** Opening Data to process block **
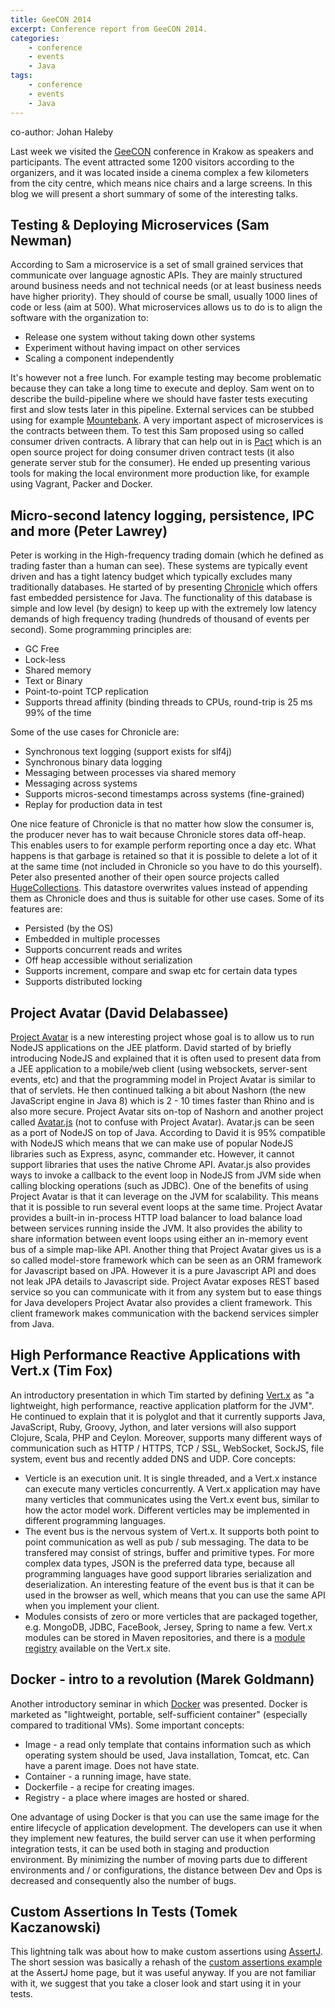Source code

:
 ```yaml
---
title: GeeCON 2014
excerpt: Conference report from GeeCON 2014.
categories:
    - conference 
    - events
    - Java
tags: 
    - conference
    - events
    - Java
---
```


co-author: Johan Haleby

Last week we visited the [GeeCON](http://www.geecon.org) conference in Krakow as speakers and participants. The event attracted some 1200 visitors according to the organizers, and it was located inside a cinema complex a few kilometers from the city centre, which means nice chairs and a large screens. In this blog we will present a short summary of some of the interesting talks.

## Testing & Deploying Microservices (Sam Newman)

According to Sam a microservice is a set of small grained services that communicate over language agnostic APIs. They are mainly structured around business needs and not technical needs (or at least business needs have higher priority). They should of course be small, usually 1000 lines of code or less (aim at 500). What microservices allows us to do is to align the software with the organization to:

*   Release one system without taking down other systems
*   Experiment without having impact on other services
*   Scaling a component independently

It's however not a free lunch. For example testing may become problematic because they can take a long time to execute and deploy. Sam went on to describe the build-pipeline where we should have faster tests executing first and slow tests later in this pipeline. External services can be stubbed using for example [Mountebank](http://www.mbtest.org). A very important aspect of microservices is the contracts between them. To test this Sam proposed using so called consumer driven contracts. A library that can help out in is [Pact](https://github.com/realestate-com-au/pact) which is an open source project for doing consumer driven contract tests (it also generate server stub for the consumer). He ended up presenting various tools for making the local environment more production like, for example using Vagrant, Packer and Docker.

## Micro-second latency logging, persistence, IPC and more (Peter Lawrey)

Peter is working in the High-frequency trading domain (which he defined as trading faster than a human can see). These systems are typically event driven and has a tight latency budget which typically excludes many traditionally databases. He started of by presenting [Chronicle](https://github.com/OpenHFT/Java-Chronicle) which offers fast embedded persistence for Java. The functionality of this database is simple and low level (by design) to keep up with the extremely low latency demands of high frequency trading (hundreds of thousand of events per second). Some programming principles are:

*   GC Free
*   Lock-less
*   Shared memory
*   Text or Binary
*   Point-to-point TCP replication
*   Supports thread affinity (binding threads to CPUs, round-trip is 25 ms 99% of the time

Some of the use cases for Chronicle are:

*   Synchronous text logging (support exists for slf4j)
*   Synchronous binary data logging
*   Messaging between processes via shared memory
*   Messaging across systems
*   Supports micros-second timestamps across systems (fine-grained)
*   Replay for production data in test

One nice feature of Chronicle is that no matter how slow the consumer is, the producer never has to wait because Chronicle stores data off-heap. This enables users to for example perform reporting once a day etc. What happens is that garbage is retained so that it is possible to delete a lot of it at the same time (not included in Chronicle so you have to do this yourself). Peter also presented another of their open source projects called [HugeCollections](https://github.com/OpenHFT/HugeCollections). This datastore overwrites values instead of appending them as Chronicle does and thus is suitable for other use cases. Some of its features are:

*   Persisted (by the OS)
*   Embedded in multiple processes
*   Supports concurrent reads and writes
*   Off heap accessible without serialization
*   Supports increment, compare and swap etc for certain data types
*   Supports distributed locking

## Project Avatar (David Delabassee)

[Project Avatar](https://avatar.java.net/) is a new interesting project whose goal is to allow us to run NodeJS applications on the JEE platform. David started of by briefly introducing NodeJS and explained that it is often used to present data from a JEE application to a mobile/web client (using websockets, server-sent events, etc) and that the programming model in Project Avatar is similar to that of servlets. He then continued talking a bit about Nashorn (the new JavaScript engine in Java 8) which is 2 - 10 times faster than Rhino and is also more secure. Project Avatar sits on-top of Nashorn and another project called [Avatar.js](https://avatar-js.java.net/) (not to confuse with Project Avatar). Avatar.js can be seen as a port of NodeJS on top of Java. According to David it is 95% compatible with NodeJS which means that we can make use of popular NodeJS libraries such as Express, async, commander etc. However, it cannot support libraries that uses the native Chrome API. Avatar.js also provides ways to invoke a callback to the event loop in NodeJS from JVM side when calling blocking operations (such as JDBC). One of the benefits of using Project Avatar is that it can leverage on the JVM for scalability. This means that it is possible to run several event loops at the same time. Project Avatar provides a built-in in-process HTTP load balancer to load balance load between services running inside the JVM. It also provides the ability to share information between event loops using either an in-memory event bus of a simple map-like API. Another thing that Project Avatar gives us is a so called model-store framework which can be seen as an ORM framework for Javascript based on JPA. However it is a pure Javascript API and does not leak JPA details to Javascript side. Project Avatar exposes REST based service so you can communicate with it from any system but to ease things for Java developers Project Avatar also provides a client framework. This client framework makes communication with the backend services simpler from Java.

## High Performance Reactive Applications with Vert.x (Tim Fox)

An introductory presentation in which Tim started by defining [Vert.x](http://vertx.io/) as "a lightweight, high performance, reactive application platform for the JVM". He continued to explain that it is polyglot and that it currently supports Java, JavaScript, Ruby, Groovy, Jython, and later versions will also support Clojure, Scala, PHP and Ceylon. Moreover, supports many different ways of communication such as HTTP / HTTPS, TCP / SSL, WebSocket, SockJS, file system, event bus and recently added DNS and UDP. Core concepts:

*   Verticle is an execution unit. It is single threaded, and a Vert.x instance can execute many verticles concurrently. A Vert.x application may have many verticles that communicates using the Vert.x event bus, similar to how the actor model work. Different verticles may be implemented in different programming languages.
*   The event bus is the nervous system of Vert.x. It supports both point to point communication as well as pub / sub messaging. The data to be transfered may consist of strings, buffer and primitive types. For more complex data types, JSON is the preferred data type, because all programming languages have good support libraries serialization and deserialization. An interesting feature of the event bus is that it can be used in the browser as well, which means that you can use the same API when you implement your client.
*   Modules consists of zero or more verticles that are packaged together, e.g. MongoDB, JDBC, FaceBook, Jersey, Spring to name a few. Vert.x modules can be stored in Maven repositories, and there is a [module registry](http://modulereg.vertx.io/) available on the Vert.x site.

## Docker - intro to a revolution (Marek Goldmann)

Another introductory seminar in which [Docker](https://www.docker.io/) was presented. Docker is marketed as "lightweight, portable, self-sufficient container" (especially compared to traditional VMs). Some important concepts:

*   Image - a read only template that contains information such as which operating system should be used, Java installation, Tomcat, etc. Can have a parent image. Does not have state.
*   Container - a running image, have state.
*   Dockerfile - a recipe for creating images.
*   Registry - a place where images are hosted or shared.

One advantage of using Docker is that you can use the same image for the entire lifecycle of application development. The developers can use it when they implement new features, the build server can use it when performing integration tests, it can be used both in staging and production environment. By minimizing the number of moving parts due to different environments and / or configurations, the distance between Dev and Ops is decreased and consequently also the number of bugs.

## Custom Assertions In Tests (Tomek Kaczanowski)

This lightning talk was about how to make custom assertions using [AssertJ](http://joel-costigliola.github.io/assertj/). The short session was basically a rehash of the [custom assertions example](http://joel-costigliola.github.io/assertj/assertj-core-custom-assertions.html) at the AssertJ home page, but it was useful anyway. If you are not familiar with it, we suggest that you take a closer look and start using it in your tests.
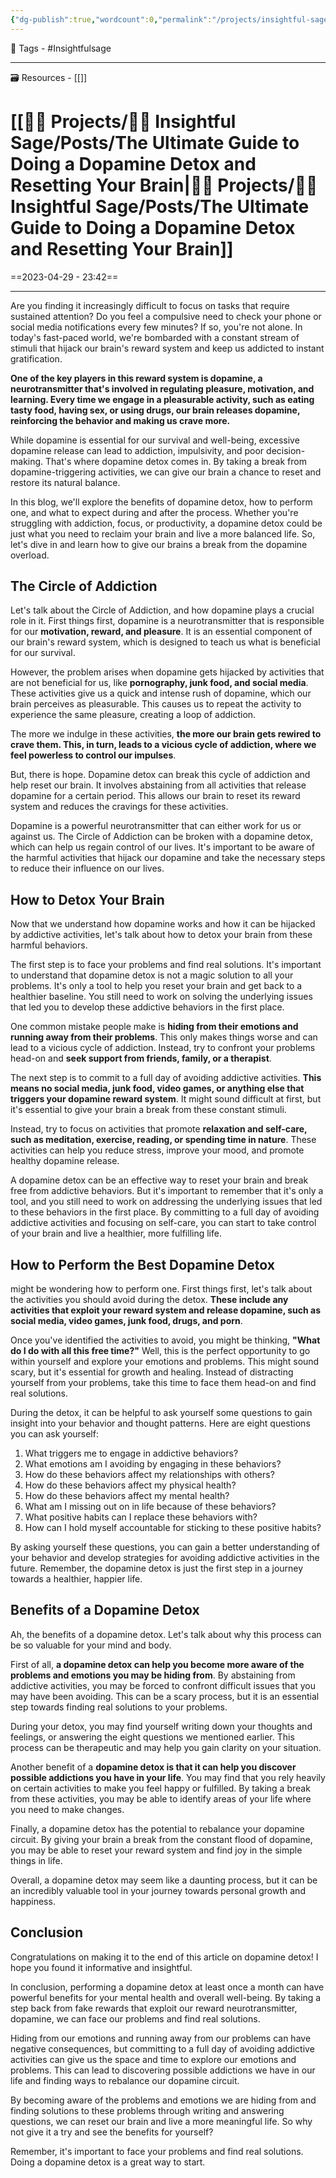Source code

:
 ```yaml
---
{"dg-publish":true,"wordcount":0,"permalink":"/projects/insightful-sage/posts/the-ultimate-guide-to-doing-a-dopamine-detox-and-resetting-your-brain/","dgPassFrontmatter":true,"noteIcon":"3","created":"2023-11-14T21:08:37.841+05:30","updated":"2024-02-26T02:42:27.386+05:30"}
---
```


🧶 Tags - #Insightfulsage 

---
🗃 Resources - [[]]

# [[👷🏻 Projects/🧓🏻 Insightful Sage/Posts/The Ultimate Guide to Doing a Dopamine Detox and Resetting Your Brain\|👷🏻 Projects/🧓🏻 Insightful Sage/Posts/The Ultimate Guide to Doing a Dopamine Detox and Resetting Your Brain]]
==2023-04-29 - 23:42==

---
Are you finding it increasingly difficult to focus on tasks that require sustained attention? Do you feel a compulsive need to check your phone or social media notifications every few minutes? If so, you're not alone. In today's fast-paced world, we're bombarded with a constant stream of stimuli that hijack our brain's reward system and keep us addicted to instant gratification.

**One of the key players in this reward system is dopamine, a neurotransmitter that's involved in regulating pleasure, motivation, and learning. Every time we engage in a pleasurable activity, such as eating tasty food, having sex, or using drugs, our brain releases dopamine, reinforcing the behavior and making us crave more.**

While dopamine is essential for our survival and well-being, excessive dopamine release can lead to addiction, impulsivity, and poor decision-making. That's where dopamine detox comes in. By taking a break from dopamine-triggering activities, we can give our brain a chance to reset and restore its natural balance.

In this blog, we'll explore the benefits of dopamine detox, how to perform one, and what to expect during and after the process. Whether you're struggling with addiction, focus, or productivity, a dopamine detox could be just what you need to reclaim your brain and live a more balanced life. So, let's dive in and learn how to give our brains a break from the dopamine overload.

## The Circle of Addiction
Let's talk about the Circle of Addiction, and how dopamine plays a crucial role in it. First things first, dopamine is a neurotransmitter that is responsible for our **motivation, reward, and pleasure**. It is an essential component of our brain's reward system, which is designed to teach us what is beneficial for our survival.

However, the problem arises when dopamine gets hijacked by activities that are not beneficial for us, like **pornography, junk food, and social media**. These activities give us a quick and intense rush of dopamine, which our brain perceives as pleasurable. This causes us to repeat the activity to experience the same pleasure, creating a loop of addiction.

The more we indulge in these activities, **the more our brain gets rewired to crave them. This, in turn, leads to a vicious cycle of addiction, where we feel powerless to control our impulses**.

But, there is hope. Dopamine detox can break this cycle of addiction and help reset our brain. It involves abstaining from all activities that release dopamine for a certain period. This allows our brain to reset its reward system and reduces the cravings for these activities.

Dopamine is a powerful neurotransmitter that can either work for us or against us. The Circle of Addiction can be broken with a dopamine detox, which can help us regain control of our lives. It's important to be aware of the harmful activities that hijack our dopamine and take the necessary steps to reduce their influence on our lives.

## How to Detox Your Brain
Now that we understand how dopamine works and how it can be hijacked by addictive activities, let's talk about how to detox your brain from these harmful behaviors.

The first step is to face your problems and find real solutions. It's important to understand that dopamine detox is not a magic solution to all your problems. It's only a tool to help you reset your brain and get back to a healthier baseline. You still need to work on solving the underlying issues that led you to develop these addictive behaviors in the first place.

One common mistake people make is **hiding from their emotions and running away from their problems**. This only makes things worse and can lead to a vicious cycle of addiction. Instead, try to confront your problems head-on and **seek support from friends, family, or a therapist**.

The next step is to commit to a full day of avoiding addictive activities. **This means no social media, junk food, video games, or anything else that triggers your dopamine reward system**. It might sound difficult at first, but it's essential to give your brain a break from these constant stimuli.

Instead, try to focus on activities that promote **relaxation and self-care, such as meditation, exercise, reading, or spending time in nature**. These activities can help you reduce stress, improve your mood, and promote healthy dopamine release.

A dopamine detox can be an effective way to reset your brain and break free from addictive behaviors. But it's important to remember that it's only a tool, and you still need to work on addressing the underlying issues that led to these behaviors in the first place. By committing to a full day of avoiding addictive activities and focusing on self-care, you can start to take control of your brain and live a healthier, more fulfilling life.

## How to Perform the Best Dopamine Detox
might be wondering how to perform one. First things first, let's talk about the activities you should avoid during the detox. **These include any activities that exploit your reward system and release dopamine, such as social media, video games, junk food, drugs, and porn**.

Once you've identified the activities to avoid, you might be thinking, **"What do I do with all this free time?"** Well, this is the perfect opportunity to go within yourself and explore your emotions and problems. This might sound scary, but it's essential for growth and healing. Instead of distracting yourself from your problems, take this time to face them head-on and find real solutions.

During the detox, it can be helpful to ask yourself some questions to gain insight into your behavior and thought patterns. Here are eight questions you can ask yourself:

1.  What triggers me to engage in addictive behaviors?
2.  What emotions am I avoiding by engaging in these behaviors?
3.  How do these behaviors affect my relationships with others?
4.  How do these behaviors affect my physical health?
5.  How do these behaviors affect my mental health?
6.  What am I missing out on in life because of these behaviors?
7.  What positive habits can I replace these behaviors with?
8.  How can I hold myself accountable for sticking to these positive habits?

By asking yourself these questions, you can gain a better understanding of your behavior and develop strategies for avoiding addictive activities in the future. Remember, the dopamine detox is just the first step in a journey towards a healthier, happier life.

## Benefits of a Dopamine Detox
Ah, the benefits of a dopamine detox. Let's talk about why this process can be so valuable for your mind and body.

First of all, **a dopamine detox can help you become more aware of the problems and emotions you may be hiding from**. By abstaining from addictive activities, you may be forced to confront difficult issues that you may have been avoiding. This can be a scary process, but it is an essential step towards finding real solutions to your problems.

During your detox, you may find yourself writing down your thoughts and feelings, or answering the eight questions we mentioned earlier. This process can be therapeutic and may help you gain clarity on your situation.

Another benefit of a **dopamine detox is that it can help you discover possible addictions you have in your life**. You may find that you rely heavily on certain activities to make you feel happy or fulfilled. By taking a break from these activities, you may be able to identify areas of your life where you need to make changes.

Finally, a dopamine detox has the potential to rebalance your dopamine circuit. By giving your brain a break from the constant flood of dopamine, you may be able to reset your reward system and find joy in the simple things in life.

Overall, a dopamine detox may seem like a daunting process, but it can be an incredibly valuable tool in your journey towards personal growth and happiness.

## Conclusion
Congratulations on making it to the end of this article on dopamine detox! I hope you found it informative and insightful.

In conclusion, performing a dopamine detox at least once a month can have powerful benefits for your mental health and overall well-being. By taking a step back from fake rewards that exploit our reward neurotransmitter, dopamine, we can face our problems and find real solutions.

Hiding from our emotions and running away from our problems can have negative consequences, but committing to a full day of avoiding addictive activities can give us the space and time to explore our emotions and problems. This can lead to discovering possible addictions we have in our life and finding ways to rebalance our dopamine circuit.

By becoming aware of the problems and emotions we are hiding from and finding solutions to these problems through writing and answering questions, we can reset our brain and live a more meaningful life. So why not give it a try and see the benefits for yourself?

Remember, it's important to face your problems and find real solutions. Doing a dopamine detox is a great way to start.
** Closing Data to process block **
Exercise directions => Taking the entries above, write out exactly the lines starting with the line containing "The next step" and going on through the line containing "## How to Perform the Best Dopamine Detox", both included, and nothing else.

Response for this exercise =>
The next step is to commit to a full day of avoiding addictive activities. **This means no social media, junk food, video games, or anything else that triggers your dopamine reward system**. It might sound difficult at first, but it's essential to give your brain a break from these constant stimuli.

Instead, try to focus on activities that promote **relaxation and self-care, such as meditation, exercise, reading, or spending time in nature**. These activities can help you reduce stress, improve your mood, and promote healthy dopamine release.

A dopamine detox can be an effective way to reset your brain and break free from addictive behaviors. But it's important to remember that it's only a tool, and you still need to work on addressing the underlying issues that led to these behaviors in the first place. By committing to a full day of avoiding addictive activities and focusing on self-care, you can start to take control of your brain and live a healthier, more fulfilling life.

## How to Perform the Best Dopamine Detox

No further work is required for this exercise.